Ecoando Jacques Demy em seus clássicos com música e desencontros amorosos como “Os Guardas Chuvas do Amor” e “Duas Garotas Românticas”, Nicolas Maury apresenta um conto sobre ciúmes, afeto, ansiedades e inseguranças em “Garoto Chiffon” – uma das estreias na plataforma Reserva Imovision deste mês. Maury, que é cineasta e ator mais reconhecido pelo papel hilário que desempenha no hit “Dix Pour cent” (Netflix) como o ácido Hervé, mostra polivalência como outros colegas da produção que também se arriscam na direção, como Grégory Montel e Laure Calamy – que inclusive faz uma pontinha nesse Garoto Chiffon.

A produção acompanha um homem na casa dos 30 anos com uma profunda dependência emocional do namorado, Albert (Arnaud Valois). Ele ainda rejeita a mãe (vivida pela sempre esplendorosa Nathalie Baye), não quer nem saber de lidar com o luto do pai, que já faleceu há alguns anos, mas com quem nunca se sentiu conectado. Para completar, está vivendo um momento de profundo vazio existencial. Ele é ator, se chama Jérémie, mas, desde a infância recebeu o apelido de “Chiffon”, como um adesivo colado a sua frágil auto-estima. A mãe se refere a “Chiffon” como um pano velho, daqueles que vive jogado em algo canto aleatório da casa, pois, Jérémie gostava de se esconder e se refugiar com frequência.
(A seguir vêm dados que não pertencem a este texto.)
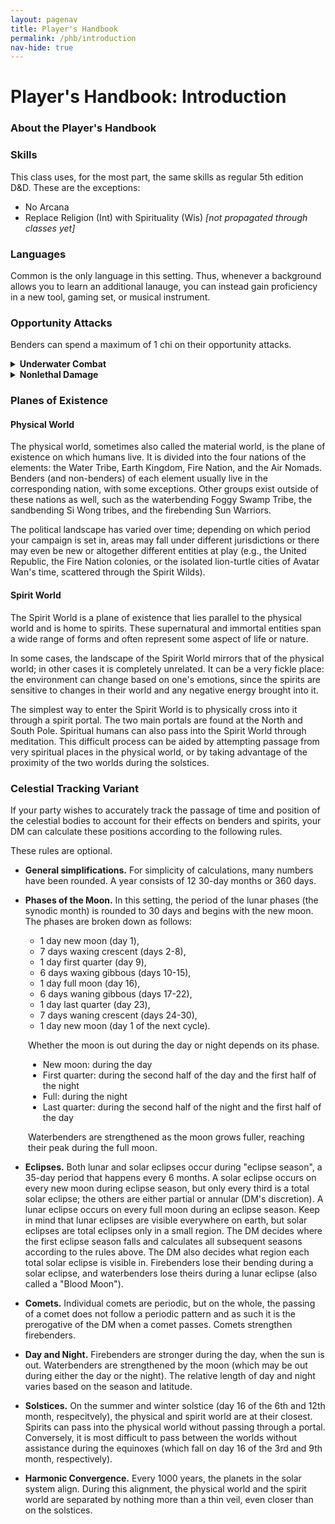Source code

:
 ```yaml
---
layout: pagenav
title: Player's Handbook
permalink: /phb/introduction
nav-hide: true
---
```


<h1 id="introduction" class="center-title">
Player's Handbook: Introduction
</h1>

### About the Player's Handbook

### Skills
This class uses, for the most part, the same skills as regular 5th edition D&D. These are the exceptions:
- No Arcana
- Replace Religion (Int) with Spirituality (Wis) *[not propagated through classes yet]*

### Languages
Common is the only language in this setting. Thus, whenever a background allows you to learn an additional lanauge, you can instead gain proficiency in a new tool, gaming set, or musical instrument.

### Opportunity Attacks
Benders can spend a maximum of 1 chi on their opportunity attacks.

<details>
<summary><strong>Underwater Combat</strong></summary>
The normal <a href="https://dnd5e.info/combat/underwater-combat/">D&D 5e underwater combat rules</a> apply. More specifically, for bending attacks and forms, the following rules apply:  
  <ul>
    <li><strong>Waterbending:</strong> Advantage on attack rolls; normal damage.</li>
    <li><strong>Firebending:</strong> Disadvantage on ranged attacks, regular roll for touch range. In each case, the attack does half damage if it is dealt underwater (since fully immersed creatures have resistance against fire damage).</li>
    <li><strong>Earth- & Airbending:</strong> Disadvantage on melee and ranged attacks within normal range (automatic miss beyond normal range); half damage.</li>
  </ul>
</details>

<details>
<summary><strong>Nonlethal Damage</strong></summary>
  <ul>
    <li>For <strong>melee attacks</strong>, only slashing, piercing, and bludgeoning damage can be dealt in a nonlethal manner.</li>
    <li>For <strong>ranged attacks</strong>, only bludgeoning damage can be dealt in a nonlethal manner.</li>
  </ul>
  (Thus, for the most part, firebenders are unable to deliver nonlethal attacks.)
</details>


### Planes of Existence
#### Physical World

The physical world, sometimes also called the material world, is the plane of existence on which humans live. It is divided into the four nations of the elements: the Water Tribe, Earth Kingdom, Fire Nation, and the Air Nomads. Benders (and non-benders) of each element usually live in the corresponding nation, with some exceptions. Other groups exist outside of these nations as well, such as the waterbending Foggy Swamp Tribe, the sandbending Si Wong tribes, and the firebending Sun Warriors.

The political landscape has varied over time; depending on which period your campaign is set in, areas may fall under different jurisdictions or there may even be new or altogether different entities at play (e.g., the United Republic, the Fire Nation colonies, or the isolated lion-turtle cities of Avatar Wan's time, scattered through the Spirit Wilds).

#### Spirit World
The Spirit World is a plane of existence that lies parallel to the physical world and is home to spirits. These supernatural and immortal entities span a wide range of forms and often represent some aspect of life or nature. 

In some cases, the landscape of the Spirit World mirrors that of the physical world; in other cases it is completely unrelated. It can be a very fickle place: the environment can change based on one's emotions, since the spirits are sensitive to changes in their world and any negative energy brought into it.

The simplest way to enter the Spirit World is to physically cross into it through a spirit portal. The two main portals are found at the North and South Pole. Spiritual humans can also pass into the Spirit World through meditation. This difficult process can be aided by attempting passage from very spiritual places in the physical world, or by taking advantage of the proximity of the two worlds during the solstices.

### Celestial Tracking Variant

If your party wishes to accurately track the passage of time and position of the celestial bodies to account for their effects on benders and spirits, your DM can calculate these positions according to the following rules.  


These rules are optional.

- **General simplifications.** For simplicity of calculations, many numbers have been rounded. A year consists of 12 30-day months or 360 days.

- **Phases of the Moon.** In this setting, the period of the lunar phases (the synodic month) is rounded to 30 days and begins with the new moon. The phases are broken down as follows: 
  - 1 day new moon (day 1),
  - 7 days waxing crescent (days 2-8),
  - 1 day first quarter (day 9),
  - 6 days waxing gibbous (days 10-15),
  - 1 day full moon (day 16),
  - 6 days waning gibbous (days 17-22),
  - 1 day last quarter (day 23),
  - 7 days waning crescent (days 24-30),
  - 1 day new moon (day 1 of the next cycle).  
  
<div style="margin-left: 2em; margin-bottom: 1em;">
Whether the moon is out during the day or night depends on its phase.
  <ul>
    <li>New moon: during the day</li>
    <!-- waxing crescent: during the majority of end of the day, minority of beginning of the night -->
    <li>First quarter: during the second half of the day and the first half of the night</li>
    <!-- waxing gibbous: during the minority of end of the day, majority of beginning of the night -->
    <li>Full: during the night</li>
    <!-- waning gibbous: during majority of end of the night, minority of beginning of the day -->
    <li>Last quarter: during the second half of the night and the first half of the day</li>
    <!-- waning crescent: minority of end of night, majority of beginning of the day -->
  </ul>
Waterbenders are strengthened as the moon grows fuller, reaching their peak during the full moon.
</div>

- **Eclipses.** Both lunar and solar eclipses occur during "eclipse season", a 35-day period that happens every 6 months. A solar eclipse occurs on every new moon during eclipse season, but only every third is a total solar eclipse; the others are either partial or annular (DM's discretion). 
A lunar eclipse occurs on every full moon during an eclipse season. Keep in mind that lunar eclipses are visible everywhere on earth, but solar eclipses are total eclipses only in a small region. 
The DM decides where the first eclipse season falls and calculates all subsequent seasons according to the rules above. The DM also decides what region each total solar eclipse is visible in.
Firebenders lose their bending during a solar eclipse, and waterbenders lose theirs during a lunar eclipse (also called a "Blood Moon").

- **Comets.** Individual comets are periodic, but on the whole, the passing of a comet does not follow a periodic pattern and as such it is the prerogative of the DM when a comet passes. Comets strengthen firebenders.

- **Day and Night.** Firebenders are stronger during the day, when the sun is out. Waterbenders are strengthened by the moon (which may be out during either the day or the night). The relative length of day and night varies based on the season and latitude.

- **Solstices.** On the summer and winter solstice (day 16 of the 6th and 12th month, respecitvely), the physical and spirit world are at their closest. Spirits can pass into the physical world without passing through a portal. Conversely, it is most difficult to pass between the worlds without assistance during the equinoxes (which fall on day 16 of the 3rd and 9th month, respectively).

- **Harmonic Convergence.** Every 1000 years, the planets in the solar system align. During this alignment, the physical world and the spirit world are separated by nothing more than a thin veil, even closer than on the solstices.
De volta para o presente, em Paris, a vida de Jérémie ao longo de poucos dias entra em uma espiral desastrosa: ele não consegue ir bem em audições, não obtém o trabalho que esperava numa produção, não consegue manter o relacionamento amoroso já que, no auge da insanidade, resolve que é uma boa instalar câmeras de vigilância no apartamento para ficar de olho em Albert. Com isso resolve voltar pra casa e pro colo da mãe Bernadette. E ela, super protetora, só o infantiliza mais, porém, pelo menos, ele começa a sair do casulo com a aproximação de Kevin (Theo Christine), um jovem hetero com pinta de galã, que ajuda Bernadette.

ENCONTRO CONSIGO MESMO

Nesse estudo de personagem, Maury consegue comover, atrair empatia e também antipatia pelo seu personagem, um homem adulto, cheio de ‘white people problems‘ mas que canta para espantar os males e também atrair amores. A sequência em que está na piscina com Kevin, se abrindo e podendo refletir sobre como a possessividade desgasta sua vida e seus afetos, é singela. Maury não ousa em aspectos narrativos, fazendo uma direção segura e clássica, desta história linear de encontro consigo mesmo.

Jérémie volta de casa na companhia de um lindo husky siberiano caramelo, que lhe foi presenteado, e com esse apoio emocional consegue se perdoar e pedir desculpas aqueles que magoou. E aí, como mágica, tudo flui – vai bem nas audições, passa a acreditar que é digno de amor. E até é surpreendido pela vida.

A cena final, também embalada pelo tom musical com Maury cantando, acalenta o peito. Independente da presença do romance ou não, ali Jérémie entende que tudo vai ficar bem.